Herkes işte bu üçüncü maddeye takılmış durumda. Ortaya da şöyle bir algı sunuyorlar, "Türk vatandaşlarına vize muafiyeti sağlanacak ama karşılığında Avrupa, mültecileri paket edip, bize geri gönderecek".

Üçüncü maddeyi biraz açalım. Türkiye 2013'ten bu yana Şengen bölgesinde vizesiz seyahat için AB ile müzakere halindeydi, vize serbestliği karşılığında ise geri kabul anlaşması diye bir durum ortaya çıktı.

Türkiye, Türk vatandaşlarının AB ülkelerine vizesiz girip-çıkabilmesi için geri kabul anlaşmasını kabul etti.

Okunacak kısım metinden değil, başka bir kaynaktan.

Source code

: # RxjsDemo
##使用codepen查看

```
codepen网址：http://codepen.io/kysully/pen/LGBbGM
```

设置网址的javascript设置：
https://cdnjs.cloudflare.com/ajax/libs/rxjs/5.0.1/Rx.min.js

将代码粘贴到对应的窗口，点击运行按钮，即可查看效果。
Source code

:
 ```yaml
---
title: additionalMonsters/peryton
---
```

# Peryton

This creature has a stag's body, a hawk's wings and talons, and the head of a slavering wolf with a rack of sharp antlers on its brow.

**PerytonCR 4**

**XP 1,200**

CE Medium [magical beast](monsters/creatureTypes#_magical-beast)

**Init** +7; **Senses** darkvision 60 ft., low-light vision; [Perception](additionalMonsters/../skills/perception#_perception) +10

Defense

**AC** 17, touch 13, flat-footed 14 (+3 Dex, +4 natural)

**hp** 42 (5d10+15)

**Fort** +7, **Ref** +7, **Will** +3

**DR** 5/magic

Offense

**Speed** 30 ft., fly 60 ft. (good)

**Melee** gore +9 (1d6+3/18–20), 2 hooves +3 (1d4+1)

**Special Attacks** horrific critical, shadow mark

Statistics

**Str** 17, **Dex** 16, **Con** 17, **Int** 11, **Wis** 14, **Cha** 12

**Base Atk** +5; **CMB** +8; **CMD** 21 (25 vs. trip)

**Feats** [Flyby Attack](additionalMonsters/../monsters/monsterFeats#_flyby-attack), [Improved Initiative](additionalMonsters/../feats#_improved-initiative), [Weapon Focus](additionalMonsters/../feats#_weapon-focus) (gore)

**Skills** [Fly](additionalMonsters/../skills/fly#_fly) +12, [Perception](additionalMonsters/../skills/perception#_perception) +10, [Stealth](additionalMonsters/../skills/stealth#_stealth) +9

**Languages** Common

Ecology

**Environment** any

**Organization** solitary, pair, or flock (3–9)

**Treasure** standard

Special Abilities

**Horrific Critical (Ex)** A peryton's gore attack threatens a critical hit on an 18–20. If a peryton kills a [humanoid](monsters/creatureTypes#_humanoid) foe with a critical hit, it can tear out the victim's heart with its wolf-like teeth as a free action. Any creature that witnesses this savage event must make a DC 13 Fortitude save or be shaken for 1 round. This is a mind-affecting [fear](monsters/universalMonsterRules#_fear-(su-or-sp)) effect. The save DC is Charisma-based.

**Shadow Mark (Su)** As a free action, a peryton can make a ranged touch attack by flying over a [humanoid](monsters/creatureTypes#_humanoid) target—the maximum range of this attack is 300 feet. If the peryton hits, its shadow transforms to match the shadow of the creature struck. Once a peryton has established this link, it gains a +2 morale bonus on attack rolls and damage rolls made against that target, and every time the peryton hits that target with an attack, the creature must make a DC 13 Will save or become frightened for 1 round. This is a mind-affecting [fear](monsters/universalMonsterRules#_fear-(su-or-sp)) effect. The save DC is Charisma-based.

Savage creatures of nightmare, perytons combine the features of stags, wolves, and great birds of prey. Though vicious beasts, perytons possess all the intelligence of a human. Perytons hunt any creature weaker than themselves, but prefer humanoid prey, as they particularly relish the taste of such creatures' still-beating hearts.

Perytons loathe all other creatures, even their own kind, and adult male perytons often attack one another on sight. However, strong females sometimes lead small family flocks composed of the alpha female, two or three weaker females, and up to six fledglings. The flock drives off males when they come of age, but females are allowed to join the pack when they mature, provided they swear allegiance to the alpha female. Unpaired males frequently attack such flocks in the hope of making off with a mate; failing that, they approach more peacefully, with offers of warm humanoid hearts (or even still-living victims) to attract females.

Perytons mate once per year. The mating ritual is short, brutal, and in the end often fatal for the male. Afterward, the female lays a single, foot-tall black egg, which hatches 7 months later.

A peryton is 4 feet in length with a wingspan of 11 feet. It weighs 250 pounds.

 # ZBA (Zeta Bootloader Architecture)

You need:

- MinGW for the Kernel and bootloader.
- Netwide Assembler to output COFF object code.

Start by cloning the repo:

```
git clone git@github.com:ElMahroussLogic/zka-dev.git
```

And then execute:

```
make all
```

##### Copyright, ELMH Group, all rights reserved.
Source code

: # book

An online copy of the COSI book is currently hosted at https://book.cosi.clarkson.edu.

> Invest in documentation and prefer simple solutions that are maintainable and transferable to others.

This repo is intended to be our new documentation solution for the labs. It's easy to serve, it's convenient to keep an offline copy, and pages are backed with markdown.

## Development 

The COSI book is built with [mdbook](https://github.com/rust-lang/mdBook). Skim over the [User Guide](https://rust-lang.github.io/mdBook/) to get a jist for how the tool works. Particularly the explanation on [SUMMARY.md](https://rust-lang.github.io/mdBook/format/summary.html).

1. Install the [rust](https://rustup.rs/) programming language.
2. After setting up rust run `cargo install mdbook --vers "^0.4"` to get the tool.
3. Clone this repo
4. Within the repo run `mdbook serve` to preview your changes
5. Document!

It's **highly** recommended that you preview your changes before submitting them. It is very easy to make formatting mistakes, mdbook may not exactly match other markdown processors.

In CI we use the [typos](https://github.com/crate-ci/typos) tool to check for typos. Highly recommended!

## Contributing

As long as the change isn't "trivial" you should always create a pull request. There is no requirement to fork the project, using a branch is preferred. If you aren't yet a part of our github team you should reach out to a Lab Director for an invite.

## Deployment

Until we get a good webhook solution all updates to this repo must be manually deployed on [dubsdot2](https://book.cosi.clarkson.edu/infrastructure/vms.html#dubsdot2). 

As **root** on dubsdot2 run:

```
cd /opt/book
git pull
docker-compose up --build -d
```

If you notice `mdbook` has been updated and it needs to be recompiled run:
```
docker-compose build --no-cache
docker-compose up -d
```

Bugün AB ile mülteci krizinin çözümüne yönelik yapılan anlaşmalarda önümüze hep bu geri kabul meselesi çıkarılıyor. Ve Avrupa'nın sınırları kapatması sonucu ortada kalan milyona yakın Suriyelinin, geri kabul anlaşması gereği Türkiye'ye iade edileceği iddia ediliyor.

Şunu izahta fayda var. Bugün bu tarz yayınları yapan medya organları büyük bir hataya düşüyor. Avrupa'nın almadığı Suriyelileri Türkiye'ye kakalayacaklarmış gibi bir itibarsızlaştırma çabaları var.

Oysa gerçek bambaşka. Evet Türkiye, vize muafiyeti karşılığında geri kabul anlaşmasına "evet" dedi. Bunda bir sıkıntı yok. Ancak onların sandığı gibi bu anlaşma gereğinde Avrupalı, kendi sınırlarını zorlayan milyona yakın Suriyeliyi, bize iade edemiyor.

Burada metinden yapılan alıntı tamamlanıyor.